Assignment:
Among the entries below, find the lines that hold the word "pełni" and report them.

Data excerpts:
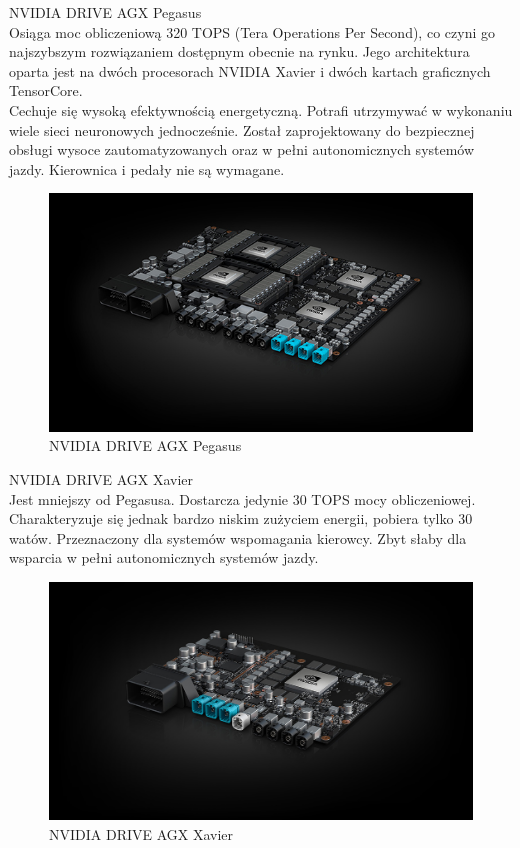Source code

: \begin{enumerate*}
\item NVIDIA DRIVE AGX Pegasus \\
Osiąga moc obliczeniową 320 TOPS (Tera Operations Per Second), co czyni go najszybszym rozwiązaniem dostępnym obecnie na rynku. Jego architektura oparta jest na dwóch procesorach NVIDIA Xavier i dwóch kartach graficznych TensorCore. \\
Cechuje się wysoką efektywnością energetyczną. Potrafi utrzymywać w wykonaniu wiele sieci neuronowych jednocześnie. Został zaprojektowany do bezpiecznej obsługi wysoce zautomatyzowanych oraz w pełni autonomicznych systemów jazdy. Kierownica i pedały nie są wymagane.
\begin{figure}[h]
\begin{center}
\includegraphics[width=15cm]{resources/figures/nv-drive-pegasus.jpg}
\caption{NVIDIA DRIVE AGX Pegasus}
\label{NvidiaDrivePegasus}
\end{center}
\end{figure}

\item NVIDIA DRIVE AGX Xavier \\
Jest mniejszy od Pegasusa. Dostarcza jedynie 30 TOPS mocy obliczeniowej. Charakteryzuje się jednak bardzo niskim zużyciem energii, pobiera tylko 30 watów. Przeznaczony dla systemów wspomagania kierowcy. Zbyt słaby dla wsparcia w pełni autonomicznych systemów jazdy.
\begin{figure}[h]
\begin{center}
\includegraphics[width=15cm]{resources/figures/nv-drive-xavier.jpg}
\caption{NVIDIA DRIVE AGX Xavier}
\label{NvidiaDriveXavier}
\end{center}
\end{figure}


\end{enumerate*}
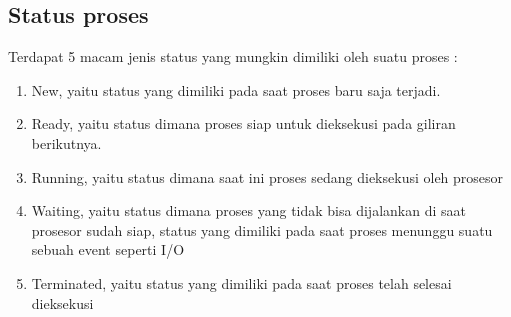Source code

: 	\subsection{Status proses}
	Terdapat 5 macam jenis status yang mungkin dimiliki oleh suatu proses :
	\begin{enumerate}
		\item New, yaitu status yang dimiliki pada saat proses baru saja terjadi.
		\item Ready, yaitu status dimana proses siap untuk dieksekusi pada giliran berikutnya.
		\item Running, yaitu status dimana saat ini proses sedang dieksekusi oleh prosesor
		\item Waiting, yaitu status dimana proses yang tidak bisa dijalankan di saat prosesor sudah siap, status yang dimiliki pada saat proses menunggu suatu sebuah event seperti I/O
		\item Terminated, yaitu status yang dimiliki pada saat proses telah selesai dieksekusi
	\end{enumerate}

Task solution:
Cechuje się wysoką efektywnością energetyczną. Potrafi utrzymywać w wykonaniu wiele sieci neuronowych jednocześnie. Został zaprojektowany do bezpiecznej obsługi wysoce zautomatyzowanych oraz w pełni autonomicznych systemów jazdy. Kierownica i pedały nie są wymagane.
Jest mniejszy od Pegasusa. Dostarcza jedynie 30 TOPS mocy obliczeniowej. Charakteryzuje się jednak bardzo niskim zużyciem energii, pobiera tylko 30 watów. Przeznaczony dla systemów wspomagania kierowcy. Zbyt słaby dla wsparcia w pełni autonomicznych systemów jazdy.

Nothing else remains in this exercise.